Many churches follow the liturgical calendar during the Lenten season, with sermons reviewing the events in the life of Christ leading up to the Resurrection.
Jesus washing his disciples’ feet at the Passover meal is usually highlighted, emphasizing how His followers are to follow His example, being humble servants of one another.
I heard a message on the radio this week illuminating a new aspect of this familiar episode. Along with the example set by Christ, I saw another lesson in the disciples’ need to have their feet washed.
In those days it was customary for a servant to wash guests’ feet before a meal because everyone wore sandals or went barefoot. Like now, people wore their finest and got cleaned up before attending a banquet, but without Uber or Lyft to carry them, everyone walked to their destination on the dusty or muddy streets, arriving with dirty feet.

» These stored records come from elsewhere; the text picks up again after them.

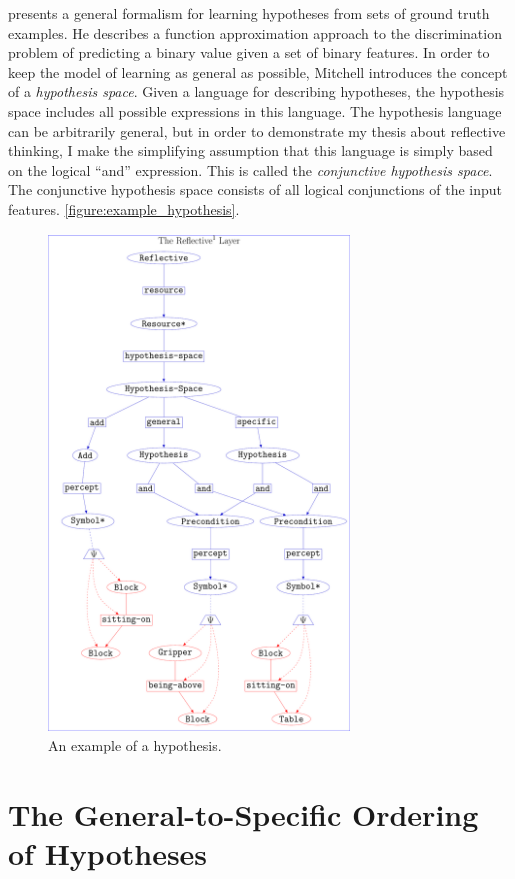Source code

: \cite{mitchell:1997} presents a general formalism for learning
hypotheses from sets of ground truth examples.  He describes a
function approximation approach to the discrimination problem of
predicting a binary value given a set of binary features.  In order to
keep the model of learning as general as possible, Mitchell introduces
the concept of a \emph{hypothesis space}.  Given a language for
describing hypotheses, the hypothesis space includes all possible
expressions in this language.  The hypothesis language can be
arbitrarily general, but in order to demonstrate my thesis about
reflective thinking, I make the simplifying assumption that this
language is simply based on the logical ``and'' expression.  This is
called the \emph{conjunctive hypothesis space}.  The conjunctive
hypothesis space consists of all logical conjunctions of the input
features.
{\mbox{\autoref{figure:example_hypothesis}}}.
\begin{figure}
\center
\includegraphics[width=8cm]{gfx/example_hypothesis}
\caption[An example of a hypothesis.]{An example of a hypothesis.}
\label{figure:example_hypothesis}
\end{figure}

\section{The General-to-Specific Ordering of Hypotheses}

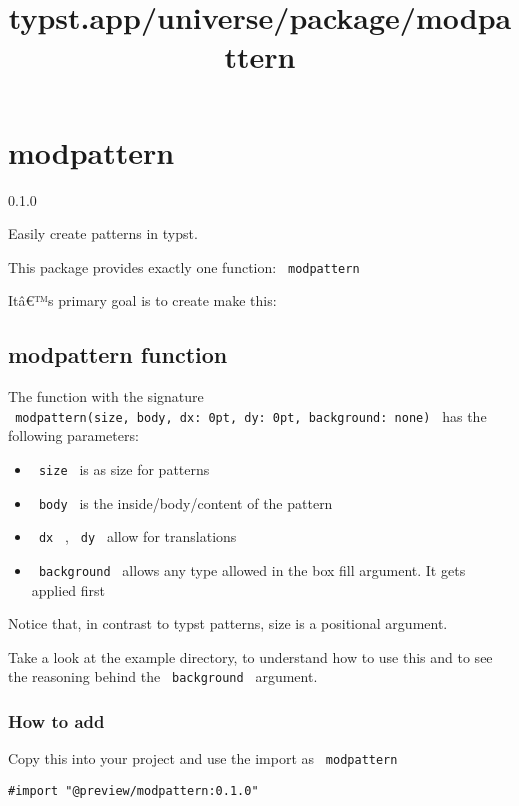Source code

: \title{typst.app/universe/package/modpattern}

\label{banner}
\section{modpattern}\label{modpattern}

{ 0.1.0 }

Easily create patterns in typst.

\label{readme}
This package provides exactly one function: \texttt{\ modpattern\ }

Itâ€™s primary goal is to create make this:

\subsection{modpattern function}\label{modpattern-function}

The function with the signature
\texttt{\ modpattern(size,\ body,\ dx:\ 0pt,\ dy:\ 0pt,\ background:\ none)\ }
has the following parameters:

\begin{itemize}
\tightlist
\item
  \texttt{\ size\ } is as size for patterns
\item
  \texttt{\ body\ } is the inside/body/content of the pattern
\item
  \texttt{\ dx\ } , \texttt{\ dy\ } allow for translations
\item
  \texttt{\ background\ } allows any type allowed in the box fill
  argument. It gets applied first
\end{itemize}

Notice that, in contrast to typst patterns, size is a positional
argument.

Take a look at the example directory, to understand how to use this and
to see the reasoning behind the \texttt{\ background\ } argument.

\subsubsection{How to add}\label{how-to-add}

Copy this into your project and use the import as
\texttt{\ modpattern\ }

\begin{verbatim}
#import "@preview/modpattern:0.1.0"
\end{verbatim}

The lesson for Christians is that although we are washed clean by faith when we accept Jesus as Lord and Savior, our walk through this world continues to leave a residue. Ignored over time, this dirt becomes ingrained and, although others see the stain, we no longer even notice it.
We need to wash this worldly soil off daily to avoid a filthy build up. We need to get down on our knees, humbling ourselves in prayer as we scrape and scrub off the layers of pride, vanity, resentment, compromise, and sin.
We need to be ready when we are invited to the Lord’s banquet.